## Stored data entries
▼
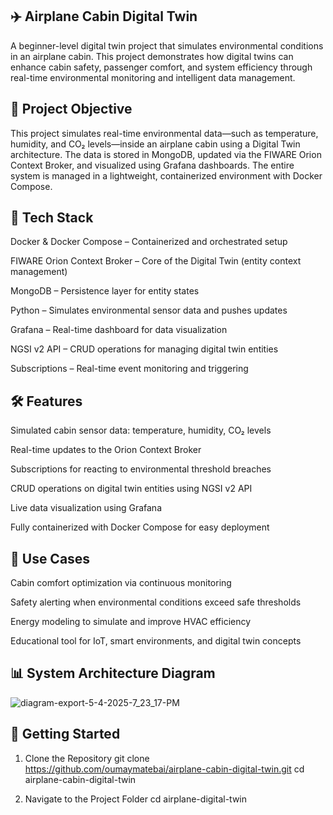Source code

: ✈️ Airplane Cabin Digital Twin
-
A beginner-level digital twin project that simulates environmental conditions in an airplane cabin. This project demonstrates how digital twins can enhance cabin safety, passenger comfort, and system efficiency through real-time environmental monitoring and intelligent data management.

🎯 Project Objective
-
This project simulates real-time environmental data—such as temperature, humidity, and CO₂ levels—inside an airplane cabin using a Digital Twin architecture. The data is stored in MongoDB, updated via the FIWARE Orion Context Broker, and visualized using Grafana dashboards. The entire system is managed in a lightweight, containerized environment with Docker Compose.

🧰 Tech Stack
-
Docker & Docker Compose – Containerized and orchestrated setup

FIWARE Orion Context Broker – Core of the Digital Twin (entity context management)

MongoDB – Persistence layer for entity states

Python – Simulates environmental sensor data and pushes updates

Grafana – Real-time dashboard for data visualization

NGSI v2 API – CRUD operations for managing digital twin entities

Subscriptions – Real-time event monitoring and triggering

🛠️ Features
-
Simulated cabin sensor data: temperature, humidity, CO₂ levels

Real-time updates to the Orion Context Broker

Subscriptions for reacting to environmental threshold breaches

CRUD operations on digital twin entities using NGSI v2 API

Live data visualization using Grafana

Fully containerized with Docker Compose for easy deployment

🧪 Use Cases
-
Cabin comfort optimization via continuous monitoring

Safety alerting when environmental conditions exceed safe thresholds

Energy modeling to simulate and improve HVAC efficiency

Educational tool for IoT, smart environments, and digital twin concepts

📊 System Architecture Diagram
-

![diagram-export-5-4-2025-7_23_17-PM](https://github.com/user-attachments/assets/fb952ea4-818e-458e-9200-bf62523453c4)


🚀 Getting Started
-

1. Clone the Repository
git clone https://github.com/oumaymatebai/airplane-cabin-digital-twin.git
cd airplane-cabin-digital-twin

2. Navigate to the Project Folder
cd airplane-digital-twin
▲
## TASK GOAL
Your answer must consist solely of the lines above between the line holding "FIWARE Orion Context Broker –" and the line holding "CRUD operations on", inclusive, copied exactly.

## WORKED SOLUTION
FIWARE Orion Context Broker – Core of the Digital Twin (entity context management)

MongoDB – Persistence layer for entity states

Python – Simulates environmental sensor data and pushes updates

Grafana – Real-time dashboard for data visualization

NGSI v2 API – CRUD operations for managing digital twin entities

Subscriptions – Real-time event monitoring and triggering

🛠️ Features
-
Simulated cabin sensor data: temperature, humidity, CO₂ levels

Real-time updates to the Orion Context Broker

Subscriptions for reacting to environmental threshold breaches

CRUD operations on digital twin entities using NGSI v2 API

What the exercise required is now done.